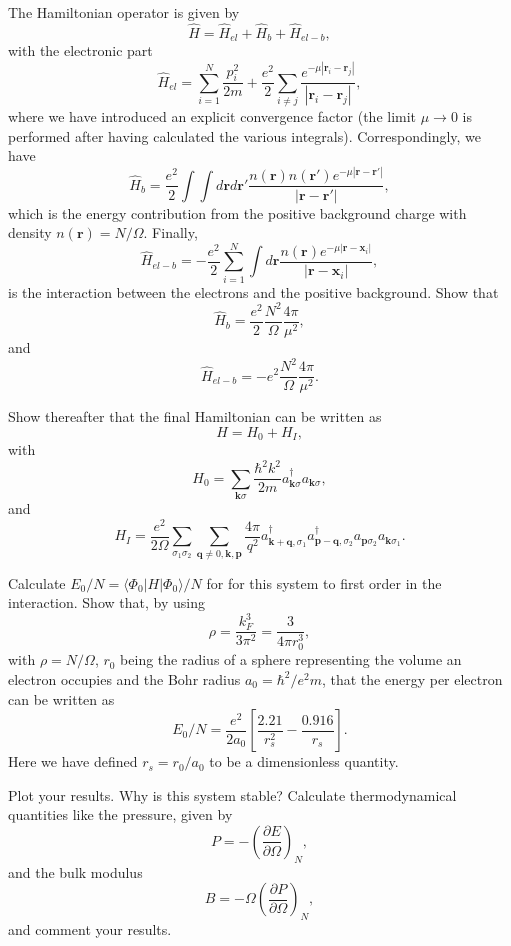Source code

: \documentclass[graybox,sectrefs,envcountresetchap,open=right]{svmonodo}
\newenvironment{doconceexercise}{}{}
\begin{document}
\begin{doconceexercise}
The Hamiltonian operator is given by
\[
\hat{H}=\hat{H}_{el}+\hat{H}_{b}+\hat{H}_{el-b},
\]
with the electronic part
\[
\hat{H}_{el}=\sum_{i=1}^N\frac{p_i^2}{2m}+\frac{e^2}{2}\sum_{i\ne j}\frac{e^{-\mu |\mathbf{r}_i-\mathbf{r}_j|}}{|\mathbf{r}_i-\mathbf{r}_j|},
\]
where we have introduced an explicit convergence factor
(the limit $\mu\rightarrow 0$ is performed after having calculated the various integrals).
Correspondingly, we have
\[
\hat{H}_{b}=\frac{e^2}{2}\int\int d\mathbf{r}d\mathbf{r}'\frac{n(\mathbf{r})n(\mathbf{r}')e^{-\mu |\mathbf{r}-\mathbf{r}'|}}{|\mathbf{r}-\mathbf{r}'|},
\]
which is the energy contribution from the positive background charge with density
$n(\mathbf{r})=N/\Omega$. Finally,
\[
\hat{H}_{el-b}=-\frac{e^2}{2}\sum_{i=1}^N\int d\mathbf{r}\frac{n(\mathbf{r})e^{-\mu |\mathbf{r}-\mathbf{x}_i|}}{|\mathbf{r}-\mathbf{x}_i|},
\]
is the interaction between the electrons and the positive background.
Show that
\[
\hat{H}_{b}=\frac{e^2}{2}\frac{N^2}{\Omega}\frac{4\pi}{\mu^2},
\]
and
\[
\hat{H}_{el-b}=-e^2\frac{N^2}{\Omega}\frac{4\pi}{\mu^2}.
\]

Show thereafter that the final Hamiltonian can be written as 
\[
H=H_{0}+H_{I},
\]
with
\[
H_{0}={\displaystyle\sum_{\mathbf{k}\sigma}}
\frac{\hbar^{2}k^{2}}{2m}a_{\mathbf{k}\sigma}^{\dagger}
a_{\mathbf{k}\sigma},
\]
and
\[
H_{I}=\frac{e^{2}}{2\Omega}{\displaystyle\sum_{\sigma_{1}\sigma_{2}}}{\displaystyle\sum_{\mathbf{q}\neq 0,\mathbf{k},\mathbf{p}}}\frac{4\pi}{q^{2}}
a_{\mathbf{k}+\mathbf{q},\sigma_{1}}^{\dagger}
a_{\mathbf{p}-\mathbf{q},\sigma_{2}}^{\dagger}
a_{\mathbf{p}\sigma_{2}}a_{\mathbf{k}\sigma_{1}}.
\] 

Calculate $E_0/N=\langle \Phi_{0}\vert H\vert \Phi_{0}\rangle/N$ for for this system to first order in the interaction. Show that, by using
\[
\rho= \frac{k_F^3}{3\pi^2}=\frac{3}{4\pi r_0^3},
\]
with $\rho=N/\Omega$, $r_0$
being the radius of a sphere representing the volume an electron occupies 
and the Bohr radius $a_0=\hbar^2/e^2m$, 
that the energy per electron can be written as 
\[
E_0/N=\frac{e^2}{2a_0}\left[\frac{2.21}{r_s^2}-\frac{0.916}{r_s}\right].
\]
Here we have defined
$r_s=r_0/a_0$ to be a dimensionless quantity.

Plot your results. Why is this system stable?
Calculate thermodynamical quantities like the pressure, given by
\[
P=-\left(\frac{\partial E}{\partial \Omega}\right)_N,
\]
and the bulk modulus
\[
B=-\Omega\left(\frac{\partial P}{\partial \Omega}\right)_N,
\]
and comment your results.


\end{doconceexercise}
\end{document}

-*-*-

For each line in the data that holds the word "doconceexercise", copy the line.

» **ANSWER TO THE PROBLEM**
\newenvironment{doconceexercise}{}{}
\begin{doconceexercise}
\end{doconceexercise}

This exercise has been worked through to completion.